[EXERCISE]
In the records below, find the line holding "prompt, click on" and the line holding "if any, and". Set down both, with every line between them, exactly.
*-*-*
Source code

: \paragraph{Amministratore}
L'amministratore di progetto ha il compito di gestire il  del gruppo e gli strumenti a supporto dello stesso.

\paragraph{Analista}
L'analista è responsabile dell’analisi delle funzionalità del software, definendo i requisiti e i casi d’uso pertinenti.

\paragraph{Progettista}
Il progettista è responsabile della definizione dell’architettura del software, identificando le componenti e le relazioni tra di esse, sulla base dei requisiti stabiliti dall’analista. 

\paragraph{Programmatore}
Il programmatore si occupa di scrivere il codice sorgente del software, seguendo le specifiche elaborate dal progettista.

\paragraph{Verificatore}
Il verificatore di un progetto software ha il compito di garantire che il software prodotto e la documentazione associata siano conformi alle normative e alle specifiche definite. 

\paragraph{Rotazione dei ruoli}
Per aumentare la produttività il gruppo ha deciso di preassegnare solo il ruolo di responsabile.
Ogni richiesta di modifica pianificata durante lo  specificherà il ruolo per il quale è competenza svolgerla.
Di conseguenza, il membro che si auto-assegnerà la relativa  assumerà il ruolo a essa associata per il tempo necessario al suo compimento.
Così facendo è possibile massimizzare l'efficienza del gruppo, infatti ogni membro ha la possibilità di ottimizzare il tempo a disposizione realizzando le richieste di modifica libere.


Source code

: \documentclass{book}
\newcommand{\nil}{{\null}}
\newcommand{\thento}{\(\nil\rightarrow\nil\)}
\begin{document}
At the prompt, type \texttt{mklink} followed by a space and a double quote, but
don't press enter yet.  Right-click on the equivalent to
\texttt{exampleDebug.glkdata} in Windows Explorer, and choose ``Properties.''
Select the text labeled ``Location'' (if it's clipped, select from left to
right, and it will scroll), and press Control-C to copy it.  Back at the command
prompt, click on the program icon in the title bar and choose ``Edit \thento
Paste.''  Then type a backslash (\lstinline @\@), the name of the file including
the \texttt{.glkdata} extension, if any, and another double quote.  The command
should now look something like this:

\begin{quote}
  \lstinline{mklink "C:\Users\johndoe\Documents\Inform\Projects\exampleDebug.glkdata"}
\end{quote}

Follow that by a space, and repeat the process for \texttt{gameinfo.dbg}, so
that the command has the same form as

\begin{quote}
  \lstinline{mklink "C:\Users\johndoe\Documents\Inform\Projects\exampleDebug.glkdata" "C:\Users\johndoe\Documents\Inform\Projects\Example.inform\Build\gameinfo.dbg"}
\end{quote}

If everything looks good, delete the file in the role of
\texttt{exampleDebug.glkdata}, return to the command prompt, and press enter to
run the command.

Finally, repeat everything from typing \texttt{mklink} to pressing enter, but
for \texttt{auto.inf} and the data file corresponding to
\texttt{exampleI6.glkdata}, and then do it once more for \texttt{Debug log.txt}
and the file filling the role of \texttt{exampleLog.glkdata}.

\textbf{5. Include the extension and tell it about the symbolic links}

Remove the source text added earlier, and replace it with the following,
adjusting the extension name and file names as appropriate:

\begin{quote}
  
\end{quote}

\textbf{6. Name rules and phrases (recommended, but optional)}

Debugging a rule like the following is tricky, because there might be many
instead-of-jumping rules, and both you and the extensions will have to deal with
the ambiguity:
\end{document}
*-*-*
[EXERCISE SOLUTION]
prompt, click on the program icon in the title bar and choose ``Edit \thento
Paste.''  Then type a backslash (\lstinline @\@), the name of the file including
the \texttt{.glkdata} extension, if any, and another double quote.  The command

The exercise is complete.